What is being asked =
Only the pictures are to be dropped; the rest of the data below is to be duplicated exactly.

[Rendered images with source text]
# # # #
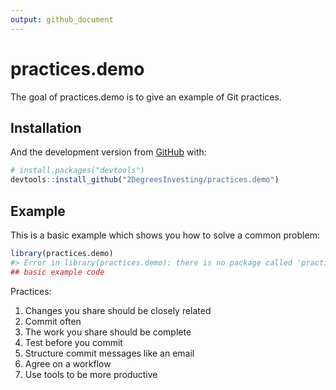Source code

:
 ```yaml
---
output: github_document
---
```


<!-- README.md is generated from README.Rmd. Please edit that file -->



# practices.demo

<!-- badges: start -->
<!-- badges: end -->

The goal of practices.demo is to give an example of Git practices.

## Installation

And the development version from [GitHub](https://github.com/) with:

``` r
# install.packages("devtools")
devtools::install_github("2DegreesInvesting/practices.demo")
```
## Example

This is a basic example which shows you how to solve a common problem:


```r
library(practices.demo)
#> Error in library(practices.demo): there is no package called 'practices.demo'
## basic example code
```

Practices:

1. Changes you share should be closely related
2. Commit often
3. The work you share should be complete
4. Test before you commit
5. Structure commit messages like an email
6. Agree on a workflow
7. Use tools to be more productive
# # # #
Solved exercise =
Source code

:
 ```yaml
---
output: github_document
---
```


<!-- README.md is generated from README.Rmd. Please edit that file -->



# practices.demo

<!-- badges: start -->
<!-- badges: end -->

The goal of practices.demo is to give an example of Git practices.

## Installation

And the development version from [GitHub](https://github.com/) with:

``` r
# install.packages("devtools")
devtools::install_github("2DegreesInvesting/practices.demo")
```
## Example

This is a basic example which shows you how to solve a common problem:


```r
library(practices.demo)
#> Error in library(practices.demo): there is no package called 'practices.demo'
## basic example code
```

Practices:

1. Changes you share should be closely related
2. Commit often
3. The work you share should be complete
4. Test before you commit
5. Structure commit messages like an email
6. Agree on a workflow
7. Use tools to be more productive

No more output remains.